How to debug Microsoft Edge on the HoloLens
I recently started a new job as a Mixed Reality developer building applications for the Microsoft HoloLens. We build our applications using Unity3D. But, of course I had to try and run WebXR on the device as well. Microsoft Edge comes with the HoloLens and supports WebVR. And switching to ‘VR’ removes the browser chrome and your 3D model becomes a hologram in the real world. After that it get different from running a WebXR app on other devices very quickly. One of the difficulties I ran into was debugging.
Debugging
When running a web application on the Oculus Quest, for example, you can use Edge on your desktop de remotely debug. Just browse to edge://inspect and without too much hassle you should be able to debug with the same tools you would debug any other website. The HoloLens runs the ‘old’ UWP version of Edge and can’t be debugged with the new Chromium Edge. I’ve tried a couple of different approaches, but none worked.
##Vorlon.JS
This is where Vorlon.JS comes in. This nifty little tool can replace the web debug tools and creates a connection to debug your website remotely. Just install the npm package globally on your machine (npm i vorlon -g
). When you run this it spins up a small web server locally, by default on port 1337. You’ll have to add a script that is served from this page to your HTML page and you are pretty much good to go. Except that I run my WebXR application using SSL, with a custom certificate (I have a DNS entry that points a local IP) and mixing secure and unsecured connections doesn’t work in this case.

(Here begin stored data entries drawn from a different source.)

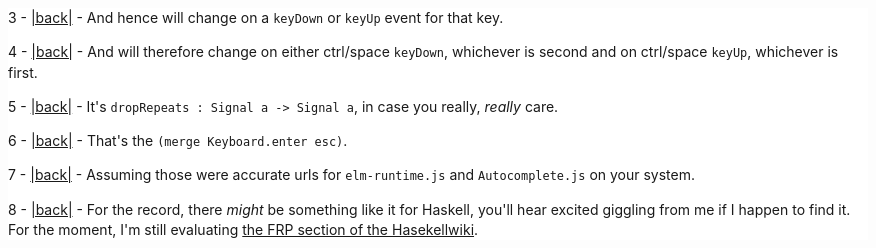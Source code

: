3 - <a name="foot-Mon-Feb-17-150022EST-2014"></a>[|back|](#note-Mon-Feb-17-150022EST-2014) - And hence will change on a `keyDown` or `keyUp` event for that key.

4 - <a name="foot-Mon-Feb-17-150025EST-2014"></a>[|back|](#note-Mon-Feb-17-150025EST-2014) - And will therefore change on either ctrl/space `keyDown`, whichever is second and on ctrl/space `keyUp`, whichever is first.

5 - <a name="foot-Mon-Feb-17-150223EST-2014"></a>[|back|](#note-Mon-Feb-17-150223EST-2014) - It's `dropRepeats : Signal a -> Signal a`, in case you really, *really* care.

6 - <a name="foot-Mon-Feb-17-150245EST-2014"></a>[|back|](#note-Mon-Feb-17-150245EST-2014) - That's the `(merge Keyboard.enter esc)`.

7 - <a name="foot-Mon-Feb-17-150258EST-2014"></a>[|back|](#note-Mon-Feb-17-150258EST-2014) - Assuming those were accurate urls for `elm-runtime.js` and `Autocomplete.js` on your system.

8 - <a name="foot-Mon-Feb-17-150312EST-2014"></a>[|back|](#note-Mon-Feb-17-150312EST-2014) - For the record, there *might* be something like it for Haskell, you'll hear excited giggling from me if I happen to find it. For the moment, I'm still evaluating [the FRP section of the Hasekellwiki](http://www.haskell.org/haskellwiki/Functional_Reactive_Programming).
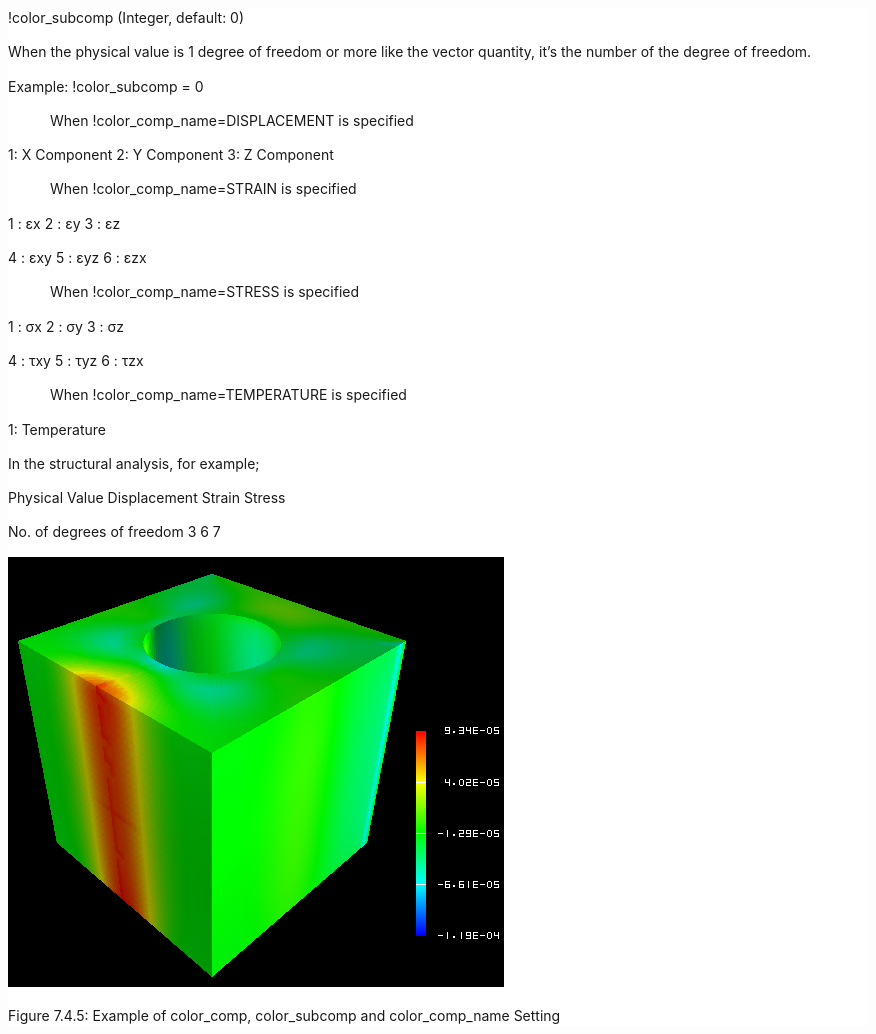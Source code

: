 !color\_subcomp (Integer, default: 0)

When the physical value is 1 degree of freedom or more like the vector
quantity, it’s the number of the degree of freedom.

Example: !color\_subcomp = 0

　　　When !color\_comp\_name=DISPLACEMENT is specified

1: X Component 2: Y Component 3: Z Component

　　　When !color\_comp\_name=STRAIN is specified

1 : εx 2 : εy 3 : εz

4 : εxy 5 : εyz 6 : εzx

　　　When !color\_comp\_name=STRESS is specified

1 : σx 2 : σy 3 : σz

4 : τxy 5 : τyz 6 : τzx

　　　When !color\_comp\_name=TEMPERATURE is specified

1: Temperature

In the structural analysis, for example;

Physical Value Displacement Strain Stress

No. of degrees of freedom 3 6 7

![](media/image243.png)

Figure 7.4.5: Example of color\_comp, color\_subcomp and
color\_comp\_name Setting

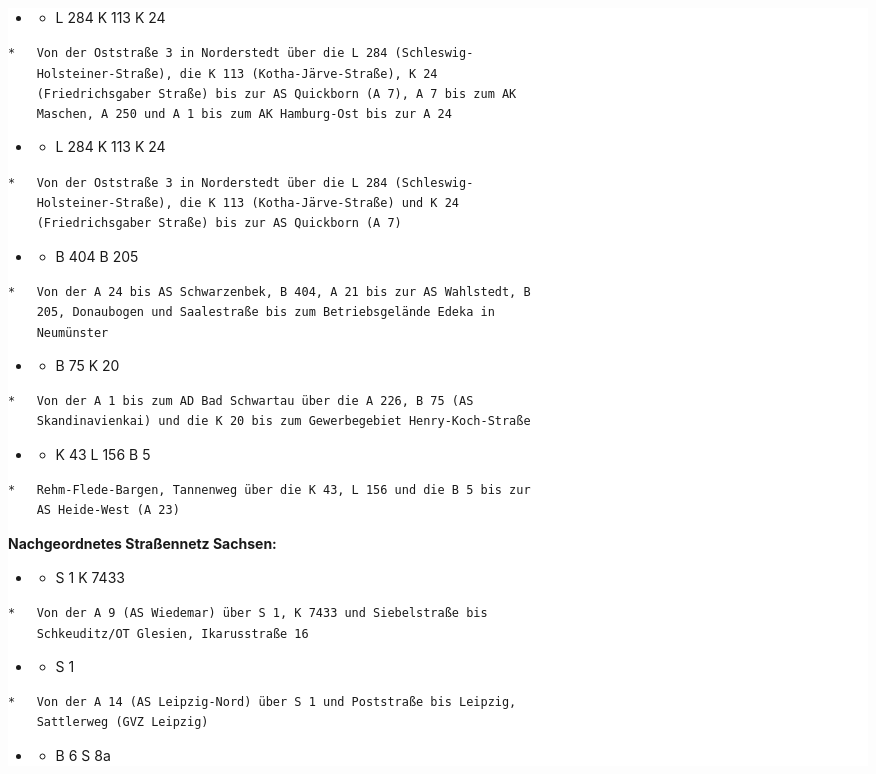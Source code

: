 
*    *   L 284
        K 113
        K 24

    *   Von der Oststraße 3 in Norderstedt über die L 284 (Schleswig-
        Holsteiner-Straße), die K 113 (Kotha-Järve-Straße), K 24
        (Friedrichsgaber Straße) bis zur AS Quickborn (A 7), A 7 bis zum AK
        Maschen, A 250 und A 1 bis zum AK Hamburg-Ost bis zur A 24


*    *   L 284
        K 113
        K 24

    *   Von der Oststraße 3 in Norderstedt über die L 284 (Schleswig-
        Holsteiner-Straße), die K 113 (Kotha-Järve-Straße) und K 24
        (Friedrichsgaber Straße) bis zur AS Quickborn (A 7)


*    *   B 404
        B 205

    *   Von der A 24 bis AS Schwarzenbek, B 404, A 21 bis zur AS Wahlstedt, B
        205, Donaubogen und Saalestraße bis zum Betriebsgelände Edeka in
        Neumünster


*    *   B 75
        K 20

    *   Von der A 1 bis zum AD Bad Schwartau über die A 226, B 75 (AS
        Skandinavienkai) und die K 20 bis zum Gewerbegebiet Henry-Koch-Straße


*    *   K 43
        L 156
        B 5

    *   Rehm-Flede-Bargen, Tannenweg über die K 43, L 156 und die B 5 bis zur
        AS Heide-West (A 23)



**Nachgeordnetes Straßennetz Sachsen:**


*    *   S 1
        K 7433

    *   Von der A 9 (AS Wiedemar) über S 1, K 7433 und Siebelstraße bis
        Schkeuditz/OT Glesien, Ikarusstraße 16


*    *   S 1

    *   Von der A 14 (AS Leipzig-Nord) über S 1 und Poststraße bis Leipzig,
        Sattlerweg (GVZ Leipzig)


*    *   B 6
        S 8a
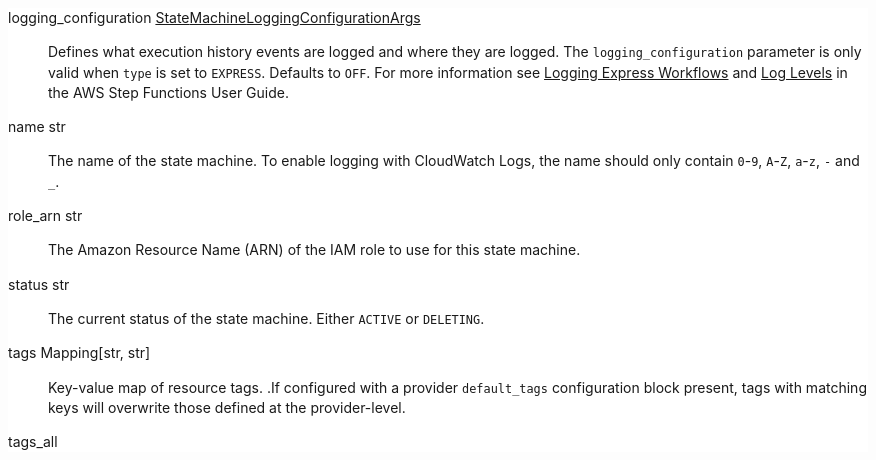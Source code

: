 <a data-swiftype-name="resource-property" data-swiftype-type="text" href="#state_logging_configuration_python" style="color: inherit; text-decoration: inherit;">logging_<wbr>configuration</a>
</span>
        <span class="property-indicator"></span>
        <span class="property-type"><a href="#statemachineloggingconfiguration">State<wbr>Machine<wbr>Logging<wbr>Configuration<wbr>Args</a></span>
    </dt>
    <dd><p>Defines what execution history events are logged and where they are logged. The <code>logging_configuration</code> parameter is only valid when <code>type</code> is set to <code>EXPRESS</code>. Defaults to <code>OFF</code>. For more information see <a href="https://docs.aws.amazon.com/step-functions/latest/dg/cw-logs.html">Logging Express Workflows</a> and <a href="https://docs.aws.amazon.com/step-functions/latest/dg/cloudwatch-log-level.html">Log Levels</a> in the AWS Step Functions User Guide.</p>
</dd><dt class="property-optional"
            title="Optional">
        <span id="state_name_python">
<a data-swiftype-name="resource-property" data-swiftype-type="text" href="#state_name_python" style="color: inherit; text-decoration: inherit;">name</a>
</span>
        <span class="property-indicator"></span>
        <span class="property-type">str</span>
    </dt>
    <dd><p>The name of the state machine. To enable logging with CloudWatch Logs, the name should only contain <code>0</code>-<code>9</code>, <code>A</code>-<code>Z</code>, <code>a</code>-<code>z</code>, <code>-</code> and <code>_</code>.</p>
</dd><dt class="property-optional"
            title="Optional">
        <span id="state_role_arn_python">
<a data-swiftype-name="resource-property" data-swiftype-type="text" href="#state_role_arn_python" style="color: inherit; text-decoration: inherit;">role_<wbr>arn</a>
</span>
        <span class="property-indicator"></span>
        <span class="property-type">str</span>
    </dt>
    <dd><p>The Amazon Resource Name (ARN) of the IAM role to use for this state machine.</p>
</dd><dt class="property-optional"
            title="Optional">
        <span id="state_status_python">
<a data-swiftype-name="resource-property" data-swiftype-type="text" href="#state_status_python" style="color: inherit; text-decoration: inherit;">status</a>
</span>
        <span class="property-indicator"></span>
        <span class="property-type">str</span>
    </dt>
    <dd><p>The current status of the state machine. Either <code>ACTIVE</code> or <code>DELETING</code>.</p>
</dd><dt class="property-optional"
            title="Optional">
        <span id="state_tags_python">
<a data-swiftype-name="resource-property" data-swiftype-type="text" href="#state_tags_python" style="color: inherit; text-decoration: inherit;">tags</a>
</span>
        <span class="property-indicator"></span>
        <span class="property-type">Mapping[str, str]</span>
    </dt>
    <dd><p>Key-value map of resource tags. .If configured with a provider <code>default_tags</code> configuration block present, tags with matching keys will overwrite those defined at the provider-level.</p>
</dd><dt class="property-optional"
            title="Optional">
        <span id="state_tags_all_python">
<a data-swiftype-name="resource-property" data-swiftype-type="text" href="#state_tags_all_python" style="color: inherit; text-decoration: inherit;">tags_<wbr>all</a>
</span>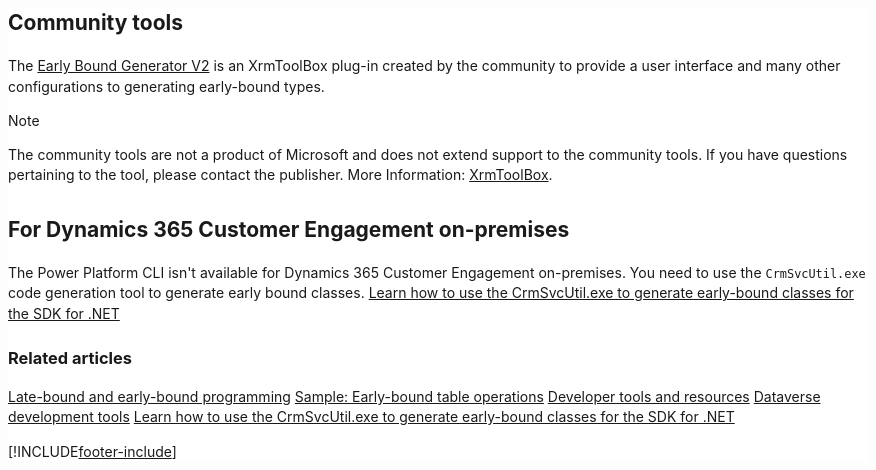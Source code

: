 ## Community tools

The [Early Bound Generator V2](https://www.xrmtoolbox.com/plugins/DLaB.Xrm.EarlyBoundGeneratorV2/) is an XrmToolBox plug-in created by the community to provide a user interface and many other configurations to generating early-bound types.
> [!NOTE]
> The community tools are not a product of Microsoft and does not extend support to the community tools.
> If you have questions pertaining to the tool, please contact the publisher. More Information: [XrmToolBox](https://www.xrmtoolbox.com).

## For Dynamics 365 Customer Engagement on-premises

The Power Platform CLI isn't available for Dynamics 365 Customer Engagement on-premises. You need to use the `CrmSvcUtil.exe` code generation tool to generate early bound classes. [Learn how to use the CrmSvcUtil.exe to generate early-bound classes for the SDK for .NET](/dynamics365/customerengagement/on-premises/developer/org-service/create-early-bound-entity-classes-code-generation-tool)

### Related articles

[Late-bound and early-bound programming](early-bound-programming.md)
[Sample: Early-bound table operations](samples/early-bound-entity-operations.md)
[Developer tools and resources](../developer-tools.md)
[Dataverse development tools](../download-tools-NuGet.md)
[Learn how to use the CrmSvcUtil.exe to generate early-bound classes for the SDK for .NET](/dynamics365/customerengagement/on-premises/developer/org-service/create-early-bound-entity-classes-code-generation-tool)

[!INCLUDE[footer-include](../../../includes/footer-banner.md)]
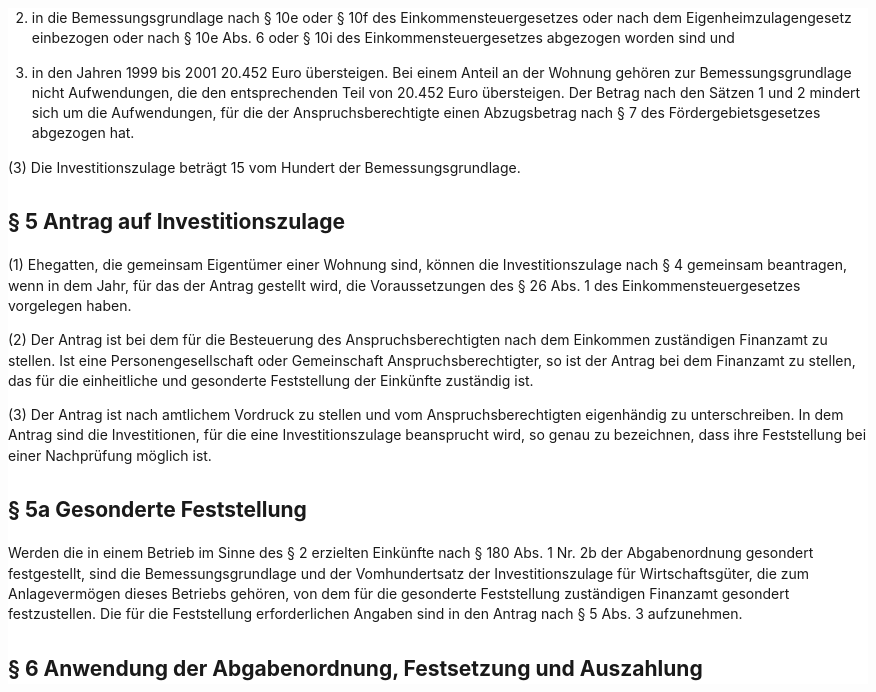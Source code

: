 
2.  in die Bemessungsgrundlage nach § 10e oder § 10f des
    Einkommensteuergesetzes oder nach dem Eigenheimzulagengesetz
    einbezogen oder nach § 10e Abs. 6 oder § 10i des
    Einkommensteuergesetzes abgezogen worden sind und


3.  in den Jahren 1999 bis 2001 20.452 Euro übersteigen. Bei einem Anteil
    an der Wohnung gehören zur Bemessungsgrundlage nicht Aufwendungen, die
    den entsprechenden Teil von 20.452 Euro übersteigen. Der Betrag nach
    den Sätzen 1 und 2 mindert sich um die Aufwendungen, für die der
    Anspruchsberechtigte einen Abzugsbetrag nach § 7 des
    Fördergebietsgesetzes abgezogen hat.




(3) Die Investitionszulage beträgt 15 vom Hundert der
Bemessungsgrundlage.


## § 5 Antrag auf Investitionszulage

(1) Ehegatten, die gemeinsam Eigentümer einer Wohnung sind, können die
Investitionszulage nach § 4 gemeinsam beantragen, wenn in dem Jahr,
für das der Antrag gestellt wird, die Voraussetzungen des § 26 Abs. 1
des Einkommensteuergesetzes vorgelegen haben.

(2) Der Antrag ist bei dem für die Besteuerung des
Anspruchsberechtigten nach dem Einkommen zuständigen Finanzamt zu
stellen. Ist eine Personengesellschaft oder Gemeinschaft
Anspruchsberechtigter, so ist der Antrag bei dem Finanzamt zu stellen,
das für die einheitliche und gesonderte Feststellung der Einkünfte
zuständig ist.

(3) Der Antrag ist nach amtlichem Vordruck zu stellen und vom
Anspruchsberechtigten eigenhändig zu unterschreiben. In dem Antrag
sind die Investitionen, für die eine Investitionszulage beansprucht
wird, so genau zu bezeichnen, dass ihre Feststellung bei einer
Nachprüfung möglich ist.


## § 5a Gesonderte Feststellung

Werden die in einem Betrieb im Sinne des § 2 erzielten Einkünfte nach
§ 180 Abs. 1 Nr. 2b der Abgabenordnung gesondert festgestellt, sind
die Bemessungsgrundlage und der Vomhundertsatz der Investitionszulage
für Wirtschaftsgüter, die zum Anlagevermögen dieses Betriebs gehören,
von dem für die gesonderte Feststellung zuständigen Finanzamt
gesondert festzustellen. Die für die Feststellung erforderlichen
Angaben sind in den Antrag nach § 5 Abs. 3 aufzunehmen.


## § 6 Anwendung der Abgabenordnung, Festsetzung und Auszahlung

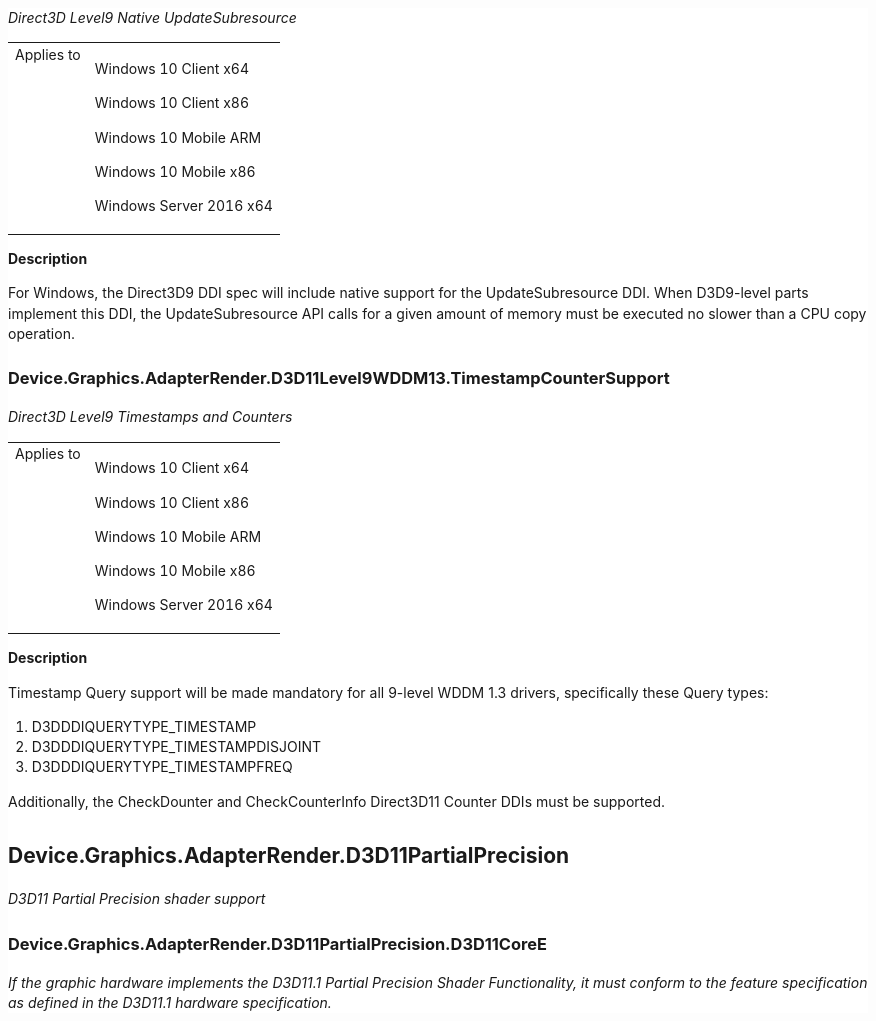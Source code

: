 *Direct3D Level9 Native UpdateSubresource*

<table>
<tr>
<td>Applies to</td>
<td>
<p>Windows 10 Client x64</p>
<p>Windows 10 Client x86</p>
<p>Windows 10 Mobile ARM</p>
<p>Windows 10 Mobile x86</p>
<p>Windows Server 2016 x64</p>
</td></tr></table>

**Description**

For Windows, the Direct3D9 DDI spec will include native support for the UpdateSubresource DDI. When D3D9-level parts implement this DDI, the UpdateSubresource API calls for a given amount of memory must be executed no slower than a CPU copy operation.

### Device.Graphics.AdapterRender.D3D11Level9WDDM13.TimestampCounterSupport

*Direct3D Level9 Timestamps and Counters*

<table>
<tr>
<td>Applies to</td>
<td>
<p>Windows 10 Client x64</p>
<p>Windows 10 Client x86</p>
<p>Windows 10 Mobile ARM</p>
<p>Windows 10 Mobile x86</p>
<p>Windows Server 2016 x64</p>
</td></tr></table>

**Description**

Timestamp Query support will be made mandatory for all 9-level WDDM 1.3 drivers, specifically these Query types:

1.  D3DDDIQUERYTYPE\_TIMESTAMP
2.  D3DDDIQUERYTYPE\_TIMESTAMPDISJOINT
3.  D3DDDIQUERYTYPE\_TIMESTAMPFREQ

Additionally, the CheckDounter and CheckCounterInfo Direct3D11 Counter DDIs must be supported.

<a name="device.graphics.adapterrender.d3d11partialprecision"></a>
## Device.Graphics.AdapterRender.D3D11PartialPrecision

*D3D11 Partial Precision shader support*

### Device.Graphics.AdapterRender.D3D11PartialPrecision.D3D11CoreE

*If the graphic hardware implements the D3D11.1 Partial Precision Shader Functionality, it must conform to the feature specification as defined in the D3D11.1 hardware specification.*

To get this to work you have to find where Vorlon is installed on your Windows machine. In my case it’s %AppData%\npm\node_modules\vorlon\Server. You’ll have to edit the config.json file there. Basically it comes down to changing “useSSL”: true.
When you want to run SSL on LocalHost this is enough. In my case, I wanted to use my own certificate. To get this to work I copied the .crt and the .key files to the /cert folder. I also updated the config to use these. Don’t forget to update the script tag in your .html file to use the domain name if that’s different now. I added <script src="https://{YOUR-IP}:1337/vorlon.js"></script>
to my HTML file.
After this, you just open the Vorlon URL (https://{YOUR-IP}:1337
) on your desktop and the WebXR app on the HoloLens. Anything that is written to the console will show up on the desktop. But you can explore a lot more on the remote location from your desktop machine.